387 Criteria for considering harshness etc.

    In considering whether it is satisfied that a dismissal was harsh, unjust or unreasonable, the FWC must take into account:

      (a) whether there was a valid reason for the dismissal related to the person’s capacity or conduct (including its effect on the safety and welfare of other employees); and

      (b) whether the person was notified of that reason; and

      (c) whether the person was given an opportunity to respond to any reason related to the capacity or conduct of the person; and

      (d) any unreasonable refusal by the employer to allow the person to have a support person present to assist at any discussions relating to dismissal; and

      (e) if the dismissal related to unsatisfactory performance by the person—whether the person had been warned about that unsatisfactory performance before the dismissal; and

      (f) the degree to which the size of the employer’s enterprise would be likely to impact on the procedures followed in effecting the dismissal; and

      (g) the degree to which the absence of dedicated human resource management specialists or expertise in the enterprise would be likely to impact on the procedures followed in effecting the dismissal; and

      (h) any other matters that the FWC considers relevant.

[12] In relation to s.387(a) I find there was a valid reason related to Mr Sharp’s conduct. The Department submitted that it defied belief that a person of Mr Sharp’s education and role could hold the view that public funds can be used in the manner in which they were. It is difficult to accept that Mr Sharp did not grasp the importance of expenditure of public funds particularly in circumstances where after concern being expressed, he returned his travel card so that he would not be accused of wrongdoing and then sought it back on the express understanding that he follow the rules. His trips to the Gold Coast and Hahndorf followed the return of the credit card.
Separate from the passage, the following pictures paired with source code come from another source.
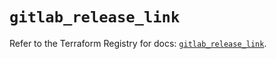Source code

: # `gitlab_release_link`

Refer to the Terraform Registry for docs: [`gitlab_release_link`](https://registry.terraform.io/providers/gitlabhq/gitlab/18.5.0/docs/resources/release_link).

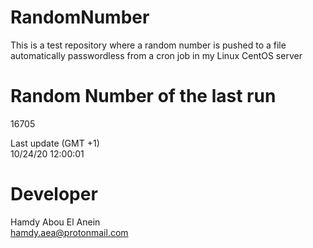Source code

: # RandomNumber    
This is a test repository where a random number is pushed to a file automatically passwordless from a cron job in my Linux CentOS server    
# Random Number of the last run   
16705
      
Last update (GMT +1)    
10/24/20 12:00:01
# Developer    
Hamdy Abou El Anein   
hamdy.aea@protonmail.com
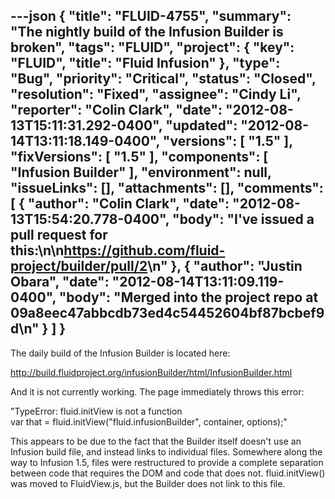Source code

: ---json
{
  "title": "FLUID-4755",
  "summary": "The nightly build of the Infusion Builder is broken",
  "tags": "FLUID",
  "project": {
    "key": "FLUID",
    "title": "Fluid Infusion"
  },
  "type": "Bug",
  "priority": "Critical",
  "status": "Closed",
  "resolution": "Fixed",
  "assignee": "Cindy Li",
  "reporter": "Colin Clark",
  "date": "2012-08-13T15:11:31.292-0400",
  "updated": "2012-08-14T13:11:18.149-0400",
  "versions": [
    "1.5"
  ],
  "fixVersions": [
    "1.5"
  ],
  "components": [
    "Infusion Builder"
  ],
  "environment": null,
  "issueLinks": [],
  "attachments": [],
  "comments": [
    {
      "author": "Colin Clark",
      "date": "2012-08-13T15:54:20.778-0400",
      "body": "I've issued a pull request for this:\n\n<https://github.com/fluid-project/builder/pull/2>\n"
    },
    {
      "author": "Justin Obara",
      "date": "2012-08-14T13:11:09.119-0400",
      "body": "Merged into the project repo at 09a8eec47abbcdb73ed4c54452604bf87bcbef9d\n"
    }
  ]
}
---
The daily build of the Infusion Builder is located here:

<http://build.fluidproject.org/infusionBuilder/html/InfusionBuilder.html>

And it is not currently working. The page immediately throws this error:

"TypeError: fluid.initView is not a function\
var that = fluid.initView("fluid.infusionBuilder", container, options);"

This appears to be due to the fact that the Builder itself doesn't use an Infusion build file, and instead links to individual files. Somewhere along the way to Infusion 1.5, files were restructured to provide a complete separation between code that requires the DOM and code that does not. fluid.initView() was moved to FluidView.js, but the Builder does not link to this file.

        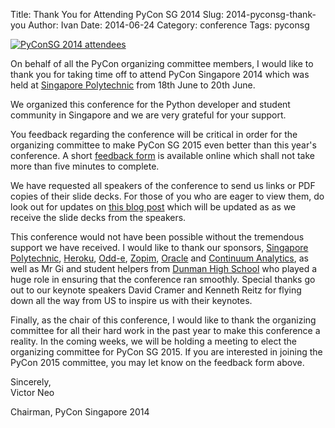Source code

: Title: Thank You for Attending PyCon SG 2014
Slug: 2014-pyconsg-thank-you
Author: Ivan
Date: 2014-06-24
Category: conference
Tags: pyconsg


[![PyConSG 2014 attendees]({filename}/img/2014-pyconsg-crowd.jpg)](
https://www.flickr.com/photos/mbrochh/14465517992/)


On behalf of all the PyCon organizing committee members, I would like to thank
you for taking time off to attend PyCon Singapore 2014 which was held at
[Singapore Polytechnic](http://www.sp.edu.sg/) from 18th June to 20th June. 

We organized this conference for the Python developer and student community in
Singapore and we are very grateful for your support.

You feedback regarding the conference will be critical in order for the
organizing committee to make PyCon SG 2015 even better than this year's
conference. A short [feedback form](
https://docs.google.com/forms/d/1A5NoxhvrD2mnrT47b88LKjng63v3kZfT6smDOSc5rAk/viewform)
is available online which shall not take more than five minutes to
complete.

We have requested all speakers of the conference to send us links or PDF copies
of their slide decks. For those of you who are eager to view them, do look out
for updates on [this blog post](https://pycon.sg/news/2014/6/21/slides/)
which will be updated as as we receive the slide decks from the speakers.

This conference would not have been possible without the tremendous support we
have received. I would like to thank our sponsors, [Singapore
Polytechnic](http://www.sp.edu.sg), [Heroku](http://www.heroku.com/),
[Odd-e](http://www.odd-e.com/), [Zopim](https://www.zopim.com/),
[Oracle](http://www.oracle.com/) and [Continuum
Analytics](http://continuum.io/), as well as Mr Gi and student helpers from
[Dunman High School](http://www.dhs.sg/) who played a huge role in ensuring that
the conference ran smoothly. Special thanks go out to our keynote speakers David
Cramer and Kenneth Reitz for flying down all the way from US to inspire us with
their keynotes.

Finally, as the chair of this conference, I would like to thank the organizing
committee for all their hard work in the past year to make this conference a
reality. In the coming weeks, we will be holding a meeting to elect the
organizing committee for PyCon SG 2015. If you are interested in joining the
PyCon 2015 committee, you may let know on the feedback form above.


Sincerely,  
Victor Neo

Chairman, PyCon Singapore 2014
[13] As to s.387(b) and (c) I find that Mr Sharp was notified of the reason and that he was given all opportunities to respond. From the material before me I cannot find that there was an unreasonable refusal by the employer to permit representation.

[14] In relation to s.387(e), the evidence was that he was not a poor performer in his duties with the Department. As to s.387(f) and (g) this is a large Federal Government department which has all of the resources to deal with these matters. I do not find in any of the material that the Department has gone about this matter in anything other than a proper and reasonable way.

[15] This appears to be a matter where Mr Sharp was irritated by the constraints which were explained to him and did not believe they were appropriate. It is no defence to the allegations to say that the delegate approved certain expenditures when the delegates were entitled to expect Mr Sharp to deal with them openly and honestly. Mr Sharp had been trained in the provisions of the Financial Management and Accounting Act 1997 and in procedures relating to travel systems and requirements. He had received fraud and ethics training. All of this could lead reasonably to the conclusion that his actions were not associated with a lack of knowledge.

[16] I find that the dismissal of Mr Sharp from employment with the Commonwealth of Australia was not harsh, unjust or unreasonable. His application is dismissed.

DEPUTY PRESIDENT

Appearances:

S. Sharp the applicant.

M. Will solicitor on behalf of the Commonwealth of Australia (Department of Defence).

Hearing details:

2014.

Canberra:

June, 20;

July, 30.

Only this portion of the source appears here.